START Extracted records

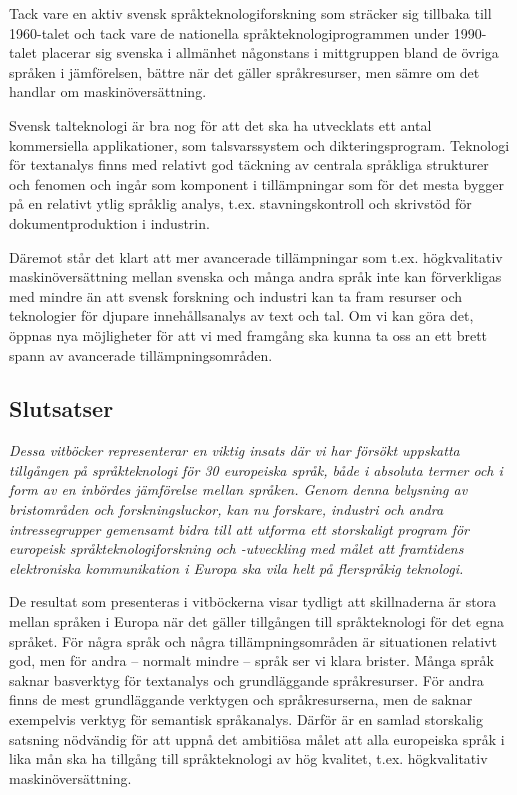 \begin{multicols}{2}
Tack vare en aktiv svensk språkteknologiforskning som sträcker sig
tillbaka till 1960-talet och tack vare de nationella
språkteknologiprogrammen under 1990-talet placerar sig svenska i
allmänhet någonstans i mittgruppen bland de övriga språken i
jäm\-fö\-rel\-sen, bättre när det gäller språkresurser, men sämre om det
handlar om maskinöversättning.

Svensk talteknologi är bra nog för att det ska ha utvecklats ett antal
kommersiella applikationer, som talsvarssystem och
dikteringsprogram. Teknologi för textanalys finns med relativt god
täckning av centrala språkliga strukturer och fenomen och ingår som
komponent i tillämpningar som för det mesta bygger på en relativt
ytlig språklig analys, t.ex. stavningskontroll och skrivstöd för
dokumentproduktion i industrin.

Däremot står det klart att mer avancerade tillämpningar som t.ex.
högkvalitativ maskinöversättning mellan svenska och många andra språk
inte kan förverkligas med mindre än att svensk forskning och industri
kan ta fram resurser och teknologier för djupare innehållsanalys av
text och tal. Om vi kan göra det, öppnas nya möjligheter för att vi
med framgång ska kunna ta oss an ett brett spann av avancerade
tillämpningsområden.


\subsection{Slutsatser}

\emph{Dessa vitböcker representerar en viktig insats där vi har
  försökt uppskatta tillgången på språkteknologi för 30 europeiska
  språk, både i absoluta termer och i form av en inbördes jäm\-förelse
  mellan språken. Genom denna belys\-ning av brist\-områden och
  forsknings\-luckor, kan nu forskare, industri och andra
  intresse\-grupper gemen\-samt bidra till att utforma ett
  stor\-skaligt program för europeisk språk\-tekno\-logi\-forsk\-ning
  och -utveckling med målet att framtidens elektroniska kommunikation
  i Europa ska vila helt på fler\-språkig teknologi.}

De resultat som presenteras i vitböckerna visar tydligt att
skillnaderna är stora mellan språken i Europa när det gäller
tillgången till språkteknologi för det egna språket. För några språk
och några tillämpningsområden är situationen relativt god, men för
andra -- normalt mindre -- språk ser vi klara brister. Många språk
saknar basverktyg för textanalys och grundläggande språkresurser. För
andra finns de mest grundläggande verktygen och språkresurserna, men
de saknar exempelvis verktyg för semantisk språkanalys. Därför är en
samlad storskalig satsning nödvändig för att uppnå det ambitiösa målet
att alla europeiska språk i lika mån ska ha tillgång till
språkteknologi av hög kvalitet, t.ex. högkvalitativ
maskinöversättning.


\end{multicols}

END Extracted records

-- Aim of the task --
The task calls for every record to be transcribed exactly, with no images included.

-- Answer to this task --
 \begin{multicols}{2}
Tack vare en aktiv svensk språkteknologiforskning som sträcker sig
tillbaka till 1960-talet och tack vare de nationella
språkteknologiprogrammen under 1990-talet placerar sig svenska i
allmänhet någonstans i mittgruppen bland de övriga språken i
jäm\-fö\-rel\-sen, bättre när det gäller språkresurser, men sämre om det
handlar om maskinöversättning.

Svensk talteknologi är bra nog för att det ska ha utvecklats ett antal
kommersiella applikationer, som talsvarssystem och
dikteringsprogram. Teknologi för textanalys finns med relativt god
täckning av centrala språkliga strukturer och fenomen och ingår som
komponent i tillämpningar som för det mesta bygger på en relativt
ytlig språklig analys, t.ex. stavningskontroll och skrivstöd för
dokumentproduktion i industrin.

Däremot står det klart att mer avancerade tillämpningar som t.ex.
högkvalitativ maskinöversättning mellan svenska och många andra språk
inte kan förverkligas med mindre än att svensk forskning och industri
kan ta fram resurser och teknologier för djupare innehållsanalys av
text och tal. Om vi kan göra det, öppnas nya möjligheter för att vi
med framgång ska kunna ta oss an ett brett spann av avancerade
tillämpningsområden.


\subsection{Slutsatser}

\emph{Dessa vitböcker representerar en viktig insats där vi har
  försökt uppskatta tillgången på språkteknologi för 30 europeiska
  språk, både i absoluta termer och i form av en inbördes jäm\-förelse
  mellan språken. Genom denna belys\-ning av brist\-områden och
  forsknings\-luckor, kan nu forskare, industri och andra
  intresse\-grupper gemen\-samt bidra till att utforma ett
  stor\-skaligt program för europeisk språk\-tekno\-logi\-forsk\-ning
  och -utveckling med målet att framtidens elektroniska kommunikation
  i Europa ska vila helt på fler\-språkig teknologi.}

De resultat som presenteras i vitböckerna visar tydligt att
skillnaderna är stora mellan språken i Europa när det gäller
tillgången till språkteknologi för det egna språket. För några språk
och några tillämpningsområden är situationen relativt god, men för
andra -- normalt mindre -- språk ser vi klara brister. Många språk
saknar basverktyg för textanalys och grundläggande språkresurser. För
andra finns de mest grundläggande verktygen och språkresurserna, men
de saknar exempelvis verktyg för semantisk språkanalys. Därför är en
samlad storskalig satsning nödvändig för att uppnå det ambitiösa målet
att alla europeiska språk i lika mån ska ha tillgång till
språkteknologi av hög kvalitet, t.ex. högkvalitativ
maskinöversättning.


\end{multicols}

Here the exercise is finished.